Foreign Secretary Jack Straw (search) said Monday that 159 Britons are thought to have been victims of the Asian tsunamis, in addition to the 40 British citizens confirmed as dead.

It was the first time the government has given an official estimate of the number of Britons who are thought to be missing and feared killed.

Straw said London's Metropolitan Police established a list of 159 British nationals who are "highly likely to have been involved as victims of the disaster."

He added that most of those were thought to have died in Thailand, although it was possible not all of them had perished. Forty-three British police officers have been sent to Thailand to help identify bodies thought to be those of Britons.

"Because of the scale and the nature of the disaster, and the fact that many of the bodies of the dead may sadly never be found, firm estimates of casualty figures remain difficult," Straw told a news conference.

So far, the Foreign Office has confirmed that 29 Britons died in Thailand, eight in Sri Lanka and three in the Maldives (search).

"It is tragically very probable that the number of confirmed British victims will continue to rise," Straw said.

He added that it was "almost certain" the government's 50 million pound (US$96 million) aid package for affected countries would rise to match the 60 million pounds (US$115 million) donated by the British public.

Straw refused to confirm reports that Prime Minister Tony Blair (search) was expected to return later Monday from his vacation in Egypt.

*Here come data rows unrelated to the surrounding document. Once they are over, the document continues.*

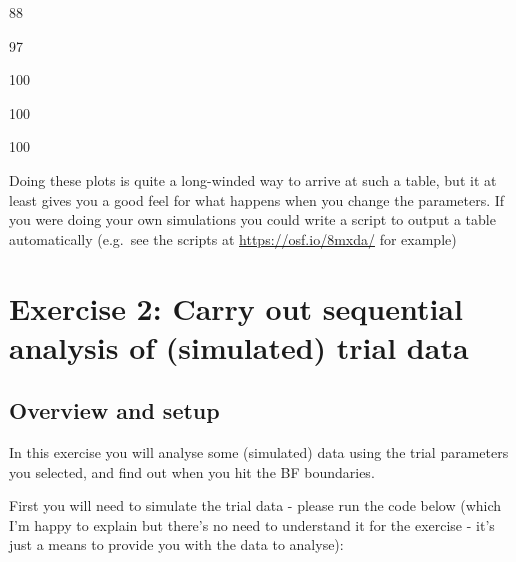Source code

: \documentclass[
]{book}
\begin{document}
88

97

100

100

100

Doing these plots is quite a long-winded way to arrive at such a table, but it at least gives you a good feel for what happens when you change the parameters. If you were doing your own simulations you could write a script to output a table automatically (e.g.~see the scripts at \url{https://osf.io/8mxda/} for example)

\hypertarget{exercise-2-carry-out-sequential-analysis-of-simulated-trial-data}{%
\section{Exercise 2: Carry out sequential analysis of (simulated) trial data}\label{exercise-2-carry-out-sequential-analysis-of-simulated-trial-data}}

\hypertarget{overview-and-setup}{%
\subsection{Overview and setup}\label{overview-and-setup}}

In this exercise you will analyse some (simulated) data using the trial parameters you selected, and find out when you hit the BF boundaries.

First you will need to simulate the trial data - please run the code below (which I'm happy to explain but there's no need to understand it for the exercise - it's just a means to provide you with the data to analyse):
\end{document}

Blair was already in Egypt when the tsunamis struck on Dec. 26.

The leader of the main opposition Conservative Party, Michael Howard (search), has said he would have come back from holiday if he had been in the prime minister's position.

But the foreign secretary rejected any suggestion Blair's absence had been a problem.

"The prime minister is kept in the closest possible touch with the Deputy Prime Minister [John Prescott], International Development Secretary Hilary Benn and myself throughout this," he said.

"Is there a single thing that the British government should have done that it hasn't done, notwithstanding the fact that the prime minister has been abroad? And the answer to that is no."